Uma hora depois chega o segundo e nem bem se recompunha, o terceiro; tempo suficiente para os trabalhos de recebimento, um breve descanso enquanto tateiam e reconhecem o corpo e sons a partir desse novo ângulo e encontram as tetas. A vida se inicia aqui fora.

Não sei qual foi mais difícil de deixar: o ventre de minha mãe ou a casa de meus pais na juventude. Do primeiro sei o que contaram, mas busquei sair de casa desde cedo. Nesses dias o conforto, a segurança da família e a vontade de realizar as proezas imaginadas, eram os dois lados de uma gangorra.

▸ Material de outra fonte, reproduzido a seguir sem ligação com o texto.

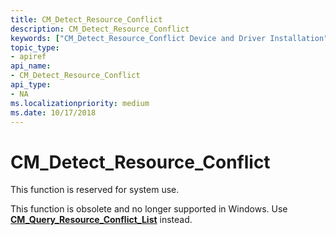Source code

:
 ```yaml
---
title: CM_Detect_Resource_Conflict
description: CM_Detect_Resource_Conflict
keywords: ["CM_Detect_Resource_Conflict Device and Driver Installation"]
topic_type:
- apiref
api_name:
- CM_Detect_Resource_Conflict
api_type:
- NA
ms.localizationpriority: medium
ms.date: 10/17/2018
---
```


# CM_Detect_Resource_Conflict

This function is reserved for system use.

This function is obsolete and no longer supported in Windows. Use [**CM_Query_Resource_Conflict_List**](/windows/win32/api/cfgmgr32/nf-cfgmgr32-cm_query_resource_conflict_list) instead.
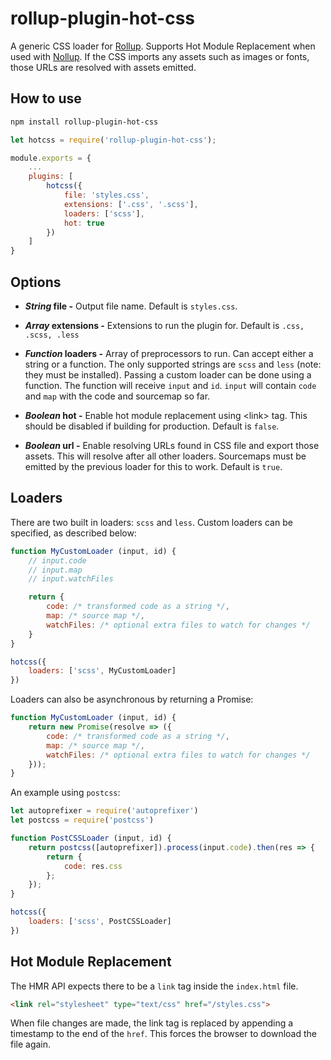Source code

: # rollup-plugin-hot-css

A generic CSS loader for [Rollup](https://rollupjs.org). Supports Hot Module Replacement when used with [Nollup](https://github.com/PepsRyuu/nollup). If the CSS imports any assets such as images or fonts, those URLs are resolved with assets emitted. 

## How to use

```sh
npm install rollup-plugin-hot-css
```

```js
let hotcss = require('rollup-plugin-hot-css');

module.exports = {
    ...
    plugins: [
        hotcss({
            file: 'styles.css',
            extensions: ['.css', '.scss'],
            loaders: ['scss'],
            hot: true
        })
    ]
}
```

## Options

* ***String* file -** Output file name. Default is `styles.css`.

* ***Array<String>* extensions -** Extensions to run the plugin for. Default is `.css, .scss, .less`

* ***Function* loaders -** Array of preprocessors to run. Can accept either a string or a function. The only supported strings are `scss` and `less` (note: they must be installed). Passing a custom loader can be done using a function. The function will receive `input` and `id`. `input` will contain `code` and `map` with the code and sourcemap so far. 

* ***Boolean* hot -** Enable hot module replacement using &lt;link&gt; tag. This should be disabled if building for production. Default is `false`.

* ***Boolean* url -** Enable resolving URLs found in CSS file and export those assets. This will resolve after all other loaders. Sourcemaps must be emitted by the previous loader for this to work. Default is `true`.

## Loaders

There are two built in loaders: `scss` and `less`. Custom loaders can be specified, as described below:

```js
function MyCustomLoader (input, id) {
    // input.code
    // input.map
    // input.watchFiles

    return {
        code: /* transformed code as a string */,
        map: /* source map */,
        watchFiles: /* optional extra files to watch for changes */
    }
}

hotcss({
    loaders: ['scss', MyCustomLoader]
})
```

Loaders can also be asynchronous by returning a Promise:

```js
function MyCustomLoader (input, id) {
    return new Promise(resolve => ({
        code: /* transformed code as a string */,
        map: /* source map */,
        watchFiles: /* optional extra files to watch for changes */
    }));
}
```

An example using `postcss`:

```js
let autoprefixer = require('autoprefixer')
let postcss = require('postcss')

function PostCSSLoader (input, id) {
    return postcss([autoprefixer]).process(input.code).then(res => {
        return {
            code: res.css
        };
    });
}

hotcss({
    loaders: ['scss', PostCSSLoader]
})
```

## Hot Module Replacement

The HMR API expects there to be a `link` tag inside the `index.html` file.

```html
<link rel="stylesheet" type="text/css" href="/styles.css">
```

When file changes are made, the link tag is replaced by appending a timestamp to the end of the `href`. This forces the browser to download the file again.


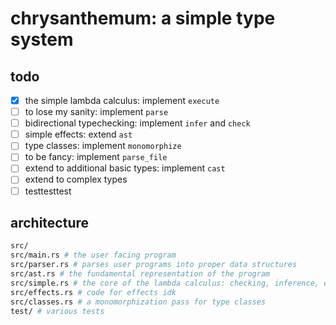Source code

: # chrysanthemum: a simple type system

## todo

- [x] the simple lambda calculus: implement `execute`
- [ ] to lose my sanity: implement `parse`
- [ ] bidirectional typechecking: implement `infer` and `check`
- [ ] simple effects: extend `ast`
- [ ] type classes: implement `monomorphize`
- [ ] to be fancy: implement `parse_file`
- [ ] extend to additional basic types: implement `cast`
- [ ] extend to complex types
- [ ] testtesttest

## architecture

```bash
src/
src/main.rs # the user facing program
src/parser.rs # parses user programs into proper data structures
src/ast.rs # the fundamental representation of the program
src/simple.rs # the core of the lambda calculus: checking, inference, evaluation
src/effects.rs # code for effects idk
src/classes.rs # a monomorphization pass for type classes
test/ # various tests
```
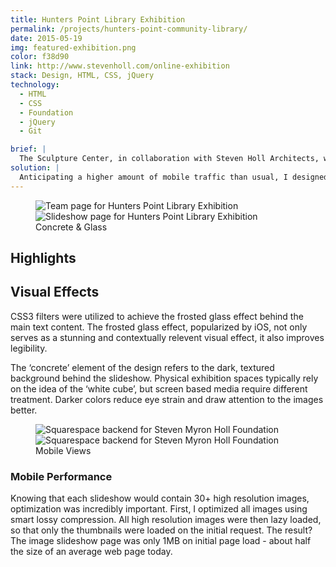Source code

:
 ```yaml
---
title: Hunters Point Library Exhibition
permalink: /projects/hunters-point-community-library/
date: 2015-05-19
img: featured-exhibition.png
color: f38d90
link: http://www.stevenholl.com/online-exhibition
stack: Design, HTML, CSS, jQuery
technology:
  - HTML
  - CSS
  - Foundation
  - jQuery
  - Git

brief: |
  The Sculpture Center, in collaboration with Steven Holl Architects, was hosting an exhibition chronicling the design process for the new Hunters Point Community Library. As physical exhibition space was limited, the client decided that they wanted an accompanying digital exhibition to supplement the physical exhibition.
solution: |
  Anticipating a higher amount of mobile traffic than usual, I designed a minimalist static site that prioritized performance. The design I came up with was based around the idea of on concrete and glass - two key materials in Steven Holl’s buildings.
---
```

<figure class="projects__image-wrapper row row--full" style="background-color: #{{ page.color }}">
  <div class="projects__col--half">
    <img class="projects__image" src="{{ site.imgurl }}exhibition-interior.png" alt="Team page for Hunters Point Library Exhibition">
  </div>
  <div class="projects__col--half">
    <img class="projects__image" src="{{ site.imgurl }}slider.png" alt="Slideshow page for Hunters Point Library Exhibition">
  </div>
  <figcaption class="projects__caption">
  Concrete & Glass
  </figcaption>
</figure>

<section class="row row--small">
  <h2>Highlights</h2>
  <h2 class="subheading">Visual Effects</h2>
  <p>CSS3 filters were utilized to achieve the frosted glass effect behind the main text content. The frosted glass effect, popularized by iOS, not only serves as a stunning and contextually relevent visual effect, it also improves legibility.</p>
  <p>The ‘concrete’ element of the design refers to the dark, textured background behind the slideshow. Physical exhibition spaces typically rely on the idea of the ‘white cube’, but screen based media require different treatment. Darker colors reduce eye strain and draw attention to the images better.</p>
</section>

<figure class="projects__image-wrapper row row--full" style="background-color: #{{ page.color }}">
    <div class="projects__col--half">
      <img class="projects__image" src="{{ site.imgurl }}exhibition-mobile-interior2.png" alt="Squarespace backend for Steven Myron Holl Foundation">
    </div>
    <div class="projects__col--half">
      <img class="projects__image" src="{{ site.imgurl }}exhibition-mobile.png" alt="Squarespace backend for Steven Myron Holl Foundation">
    </div>
  <figcaption class="projects__caption">
  Mobile Views
  </figcaption>
</figure>

<section class="row row--small">
  <h3 class="subheading">Mobile Performance</h3>
  <p>Knowing that each slideshow would contain 30+ high resolution images, optimization was incredibly important. First, I optimized all images using smart lossy compression. All high resolution images were then lazy loaded, so that only the thumbnails were loaded on the initial request. The result? The image slideshow page was only 1MB on initial page load - about half the size of an average web page today.</p>
</section>
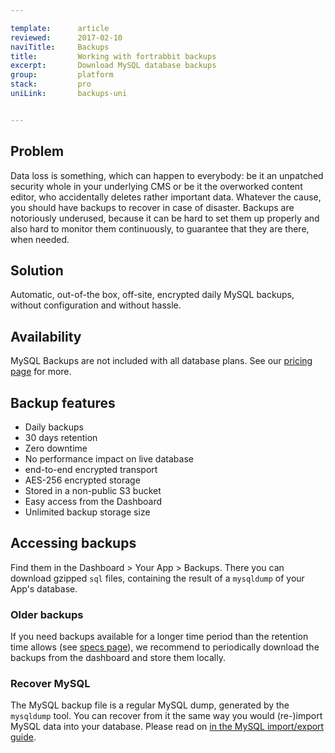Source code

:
 ```yaml
---

template:      article
reviewed:      2017-02-10
naviTitle:     Backups
title:         Working with fortrabbit backups
excerpt:       Download MySQL database backups
group:         platform
stack:         pro
uniLink:       backups-uni


---
```



## Problem

Data loss is something, which can happen to everybody: be it an unpatched security whole in your underlying CMS or be it the overworked content editor, who accidentally deletes rather important data. Whatever the cause, you should have backups to recover in case of disaster. Backups are notoriously underused, because it can be hard to set them up properly and also hard to monitor them continuously, to guarantee that they are there, when needed.

## Solution

Automatic, out-of-the box, off-site, encrypted daily MySQL backups, without configuration and without hassle.


## Availability

MySQL Backups are not included with all database plans. See our [pricing page](https://www.fortrabbit.com/pricing-pro) for more.


## Backup features

* Daily backups
* 30 days retention
* Zero downtime
* No performance impact on live database
* end-to-end encrypted transport
* AES-256 encrypted storage
* Stored in a non-public S3 bucket
* Easy access from the Dashboard
* Unlimited backup storage size


## Accessing backups

Find them in the Dashboard > Your App > Backups. There you can download gzipped `sql` files, containing the result of a `mysqldump` of your App's database.

### Older backups

If you need backups available for a longer time period than the retention time allows (see [specs page](https://www.fortrabbit.com/specs)), we recommend to periodically download the backups from the dashboard and store them locally.


### Recover MySQL

The MySQL backup file is a regular MySQL dump, generated by the `mysqldump` tool. You can recover from it the same way you would (re-)import MySQL data into your database. Please read on [in the MySQL import/export guide](mysql#toc-export-amp-import).

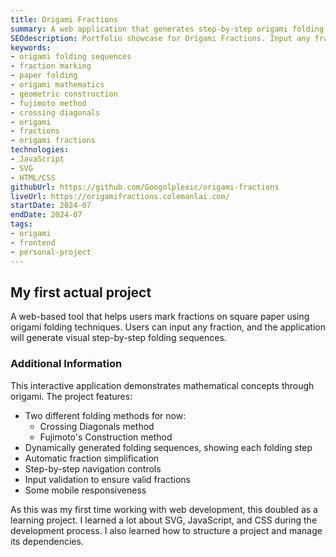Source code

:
 ```yaml
---
title: Origami Fractions
summary: A web application that generates step-by-step origami folding sequences to mark any fraction on a square piece of paper.
SEOdescription: Portfolio showcase for Origami Fractions. Input any fraction to get step-by-step folding sequences that will help you mark that fraction on a square piece of paper using different origami methods.
keywords:
- origami folding sequences
- fraction marking
- paper folding
- origami mathematics
- geometric construction
- fujimoto method
- crossing diagonals
- origami
- fractions
- origami fractions
technologies: 
- JavaScript
- SVG
- HTML/CSS
githubUrl: https://github.com/Googolplexic/origami-fractions
liveUrl: https://origamifractions.colemanlai.com/
startDate: 2024-07
endDate: 2024-07
tags:
- origami
- frontend
- personal-project
---
```


## My first actual project

A web-based tool that helps users mark fractions on square paper using origami folding techniques. Users can input any fraction, and the application will generate visual step-by-step folding sequences.

### Additional Information

This interactive application demonstrates mathematical concepts through origami. The project features:

- Two different folding methods for now:
  - Crossing Diagonals method
  - Fujimoto's Construction method
- Dynamically generated folding sequences, showing each folding step
- Automatic fraction simplification
- Step-by-step navigation controls
- Input validation to ensure valid fractions
- Some mobile responsiveness

As this was my first time working with web development, this doubled as a learning project. I learned a lot about SVG, JavaScript, and CSS during the development process. I also learned how to structure a project and manage its dependencies.
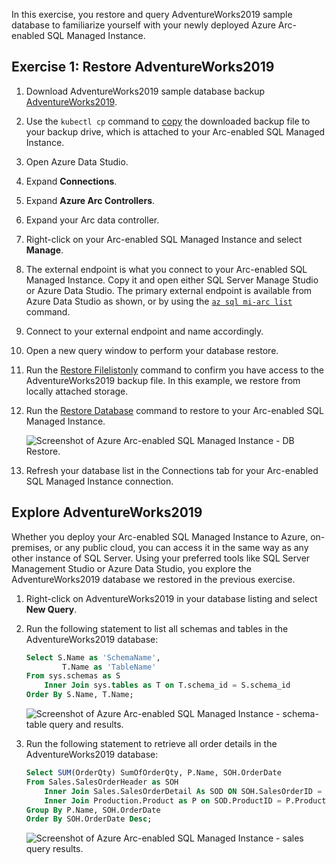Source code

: In this exercise, you restore and query AdventureWorks2019 sample database to familiarize yourself with your newly deployed Azure Arc-enabled SQL Managed Instance.

## Exercise 1: Restore AdventureWorks2019

1. Download AdventureWorks2019 sample database backup [AdventureWorks2019](/sql/samples/adventureworks-install-configure#download-backup-files).

1. Use the `kubectl cp` command to [copy](/azure/azure-arc/data/migrate-to-managed-instance#step-2-copy-the-backup-file-into-the-pods-file-system) the downloaded backup file to your backup drive, which is attached to your Arc-enabled SQL Managed Instance.
1. Open Azure Data Studio.
1. Expand **Connections**.
1. Expand **Azure Arc Controllers**.
1. Expand your Arc data controller.
1. Right-click on your Arc-enabled SQL Managed Instance and select **Manage**.
1. The external endpoint is what you connect to your Arc-enabled SQL Managed Instance. Copy it and open either SQL Server Manage Studio or Azure Data Studio. The primary external endpoint is available from Azure Data Studio as shown, or by using the [`az sql mi-arc list`](/azure/azure-arc/data/connect-managed-instance#view-azure-arc-enabled-sql-managed-instances) command.
1. Connect to your external endpoint and name accordingly.
1. Open a new query window to perform your database restore.
1. Run the [Restore Filelistonly](/sql/t-sql/statements/restore-statements-filelistonly-transact-sql) command to confirm you have access to the AdventureWorks2019 backup file. In this example, we restore from locally attached storage.
1. Run the [Restore Database](/sql/t-sql/statements/restore-statements-transact-sql) command to restore to your Arc-enabled SQL Managed Instance.

    ![Screenshot of Azure Arc-enabled SQL Managed Instance - DB Restore.](../media/database-restore-3.png)

1. Refresh your database list in the Connections tab for your Arc-enabled SQL Managed Instance connection.

## Explore AdventureWorks2019  

Whether you deploy your Arc-enabled SQL Managed Instance to Azure, on-premises, or any public cloud, you can access it in the same way as any other instance of SQL Server. Using your preferred tools like SQL Server Management Studio or Azure Data Studio, you explore the AdventureWorks2019 database we restored in the previous exercise.

1. Right-click on AdventureWorks2019 in your database listing and select **New Query**.
1. Run the following statement to list all schemas and tables in the AdventureWorks2019 database:

    ```sql
    Select S.Name as 'SchemaName',
            T.Name as 'TableName'
    From sys.schemas as S
        Inner Join sys.tables as T on T.schema_id = S.schema_id
    Order By S.Name, T.Name;
    ```

    ![Screenshot of Azure Arc-enabled SQL Managed Instance - schema-table query and results.](../media/database-Table-listing-5.png)

1. Run the following statement to retrieve all order details in the AdventureWorks2019 database:

    ```sql
    Select SUM(OrderQty) SumOfOrderQty, P.Name, SOH.OrderDate
    From Sales.SalesOrderHeader as SOH
        Inner Join Sales.SalesOrderDetail As SOD ON SOH.SalesOrderID = SOD.SalesOrderID
        Inner Join Production.Product as P on SOD.ProductID = P.ProductID
    Group By P.Name, SOH.OrderDate
    Order By SOH.OrderDate Desc;
    ```

    ![Screenshot of Azure Arc-enabled SQL Managed Instance - sales query results.](../media/database-Order-details-6.png)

Passa do meio-dia e perco mais uma vez a contagem. As cores variam do creme ao negrume da mãe. Um grito fino e apanho o desgarrado ou desgarrada, não sei. Cheguei a perceber um “o que você pensa que está fazendo?” no olhar e devolvi ao mesmo lugar. Seguiu-se um muxoxo e as lambidas na cria.

À tardinha, deitada, arfando, apenas observa o movimento caótico dos sete ou oito ou nove em busca de uma teta. Ajudei a limpar, juntei, com a permissão devida, todos e todas – aproveitei e fiz uma contagem que defini confiável de nove nascidos – passei panos molhados, troquei por outros secos.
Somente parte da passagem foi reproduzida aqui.